On 21.03.22 10:25, Daniel P. Berrangé wrote:
On Fri, Mar 18, 2022 at 01:23:03PM -0400, Collin Walling wrote:
> On 3/15/22 15:08, David Hildenbrand wrote:
>> On 15.03.22 18:40, Boris Fiuczynski wrote:
>>> On 3/15/22 4:58 PM, David Hildenbrand wrote:
>>>> On 11.03.22 13:44, Christian Borntraeger wrote:
>>>>>
>>>>>
>>>>> Am 11.03.22 um 10:30 schrieb David Hildenbrand:
>>>>>> On 11.03.22 05:17, Collin Walling wrote:
>>>>>>> The s390x architecture has a growing list of features that
will no longer
>>>>>>> be supported on future hardware releases. This introduces an
issue with
>>>>>>> migration such that guests, running on models with these
features enabled,
>>>>>>> will be rejected outright by machines that do not support
these features.
>>>>>>>
>>>>>>> A current example is the CSSKE feature that has been
deprecated for some time.
>>>>>>> It has been publicly announced that gen15 will be the last
release to
>>>>>>> support this feature, however we have postponed this to
gen16a. A possible
>>>>>>> solution to remedy this would be to create a new QEMU QMP
Response that allows
>>>>>>> users to query for deprecated/unsupported features.
>>>>>>>
>>>>>>> This presents two parts of the puzzle: how to report
deprecated features to
>>>>>>> a user (libvirt) and how should libvirt handle this
information.
>>>>>>>
>>>>>>> First, let's discuss the latter.
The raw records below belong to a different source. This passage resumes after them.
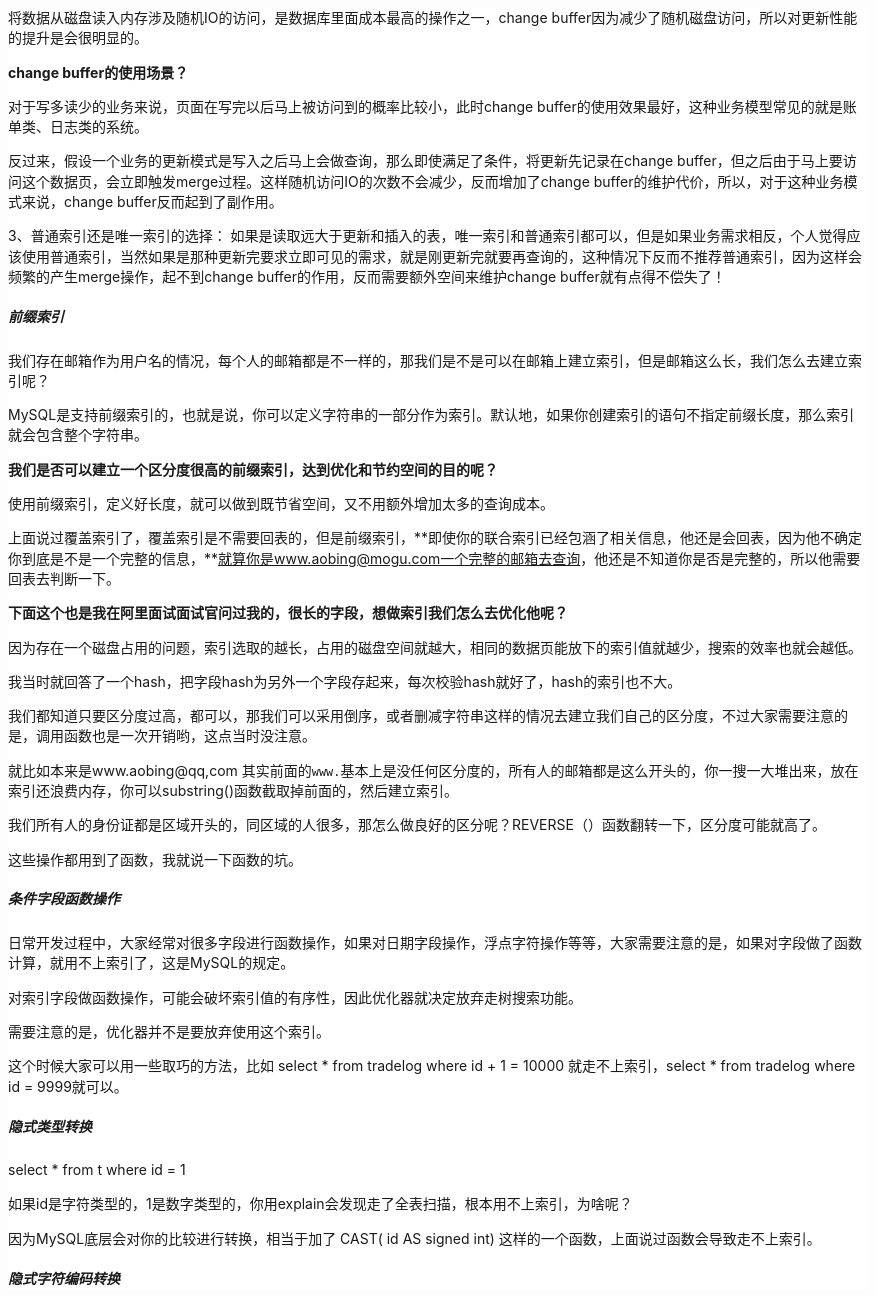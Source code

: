 将数据从磁盘读入内存涉及随机IO的访问，是数据库里面成本最高的操作之一，change buffer因为减少了随机磁盘访问，所以对更新性能的提升是会很明显的。

**change buffer的使用场景？**

​	对于写多读少的业务来说，页面在写完以后马上被访问到的概率比较小，此时change buffer的使用效果最好，这种业务模型常见的就是账单类、日志类的系统。

​	反过来，假设一个业务的更新模式是写入之后马上会做查询，那么即使满足了条件，将更新先记录在change buffer，但之后由于马上要访问这个数据页，会立即触发merge过程。这样随机访问IO的次数不会减少，反而增加了change buffer的维护代价，所以，对于这种业务模式来说，change buffer反而起到了副作用。

3、普通索引还是唯一索引的选择：
	如果是读取远大于更新和插入的表，唯一索引和普通索引都可以，但是如果业务需求相反，个人觉得应该使用普通索引，当然如果是那种更新完要求立即可见的需求，就是刚更新完就要再查询的，这种情况下反而不推荐普通索引，因为这样会频繁的产生merge操作，起不到change buffer的作用，反而需要额外空间来维护change buffer就有点得不偿失了！

##### 前缀索引

我们存在邮箱作为用户名的情况，每个人的邮箱都是不一样的，那我们是不是可以在邮箱上建立索引，但是邮箱这么长，我们怎么去建立索引呢？

MySQL是支持前缀索引的，也就是说，你可以定义字符串的一部分作为索引。默认地，如果你创建索引的语句不指定前缀长度，那么索引就会包含整个字符串。

**我们是否可以建立一个区分度很高的前缀索引，达到优化和节约空间的目的呢？**

使用前缀索引，定义好长度，就可以做到既节省空间，又不用额外增加太多的查询成本。

上面说过覆盖索引了，覆盖索引是不需要回表的，但是前缀索引，**即使你的联合索引已经包涵了相关信息，他还是会回表，因为他不确定你到底是不是一个完整的信息，**就算你是www.aobing@mogu.com一个完整的邮箱去查询，他还是不知道你是否是完整的，所以他需要回表去判断一下。

**下面这个也是我在阿里面试面试官问过我的，很长的字段，想做索引我们怎么去优化他呢？**

因为存在一个磁盘占用的问题，索引选取的越长，占用的磁盘空间就越大，相同的数据页能放下的索引值就越少，搜索的效率也就会越低。

我当时就回答了一个hash，把字段hash为另外一个字段存起来，每次校验hash就好了，hash的索引也不大。

我们都知道只要区分度过高，都可以，那我们可以采用倒序，或者删减字符串这样的情况去建立我们自己的区分度，不过大家需要注意的是，调用函数也是一次开销哟，这点当时没注意。

就比如本来是www.aobing@qq,com 其实前面的`www.`基本上是没任何区分度的，所有人的邮箱都是这么开头的，你一搜一大堆出来，放在索引还浪费内存，你可以substring()函数截取掉前面的，然后建立索引。

我们所有人的身份证都是区域开头的，同区域的人很多，那怎么做良好的区分呢？REVERSE（）函数翻转一下，区分度可能就高了。

这些操作都用到了函数，我就说一下函数的坑。

##### 条件字段函数操作

日常开发过程中，大家经常对很多字段进行函数操作，如果对日期字段操作，浮点字符操作等等，大家需要注意的是，如果对字段做了函数计算，就用不上索引了，这是MySQL的规定。

对索引字段做函数操作，可能会破坏索引值的有序性，因此优化器就决定放弃走树搜索功能。

需要注意的是，优化器并不是要放弃使用这个索引。

这个时候大家可以用一些取巧的方法，比如 select * from tradelog where id + 1 = 10000 就走不上索引，select * from tradelog where id = 9999就可以。

##### 隐式类型转换

select * from t where id = 1

如果id是字符类型的，1是数字类型的，你用explain会发现走了全表扫描，根本用不上索引，为啥呢？

因为MySQL底层会对你的比较进行转换，相当于加了 CAST( id AS signed int) 这样的一个函数，上面说过函数会导致走不上索引。

##### 隐式字符编码转换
The patch presented
alongside this cover letter
>>>>>>> attempts to solve the migration issue by hard-coding the
CSSKE feature to be
>>>>>>> disabled for all s390x CPU models. This is done by simply
appending the CSSKE
>>>>>>> feature with the disabled policy to the host-model.
>>>>>>>
>>>>>>> libvirt pseudo:
>>>>>>>
>>>>>>> if arch is s390x
>>>>>>> set CSSKE to disabled for host-model
>>>>>>
>>>>>> That violates host-model semantics and possibly the user intend.
There
>>>>>> would have to be some toggle to manually specify this, for
example, a
>>>>>> new model type or a some magical flag.
>>>>>
>>>>> What we actually want to do is to disable csske completely from QEMU
and
>>>>> thus from the host-model. Then it would not violate the spec.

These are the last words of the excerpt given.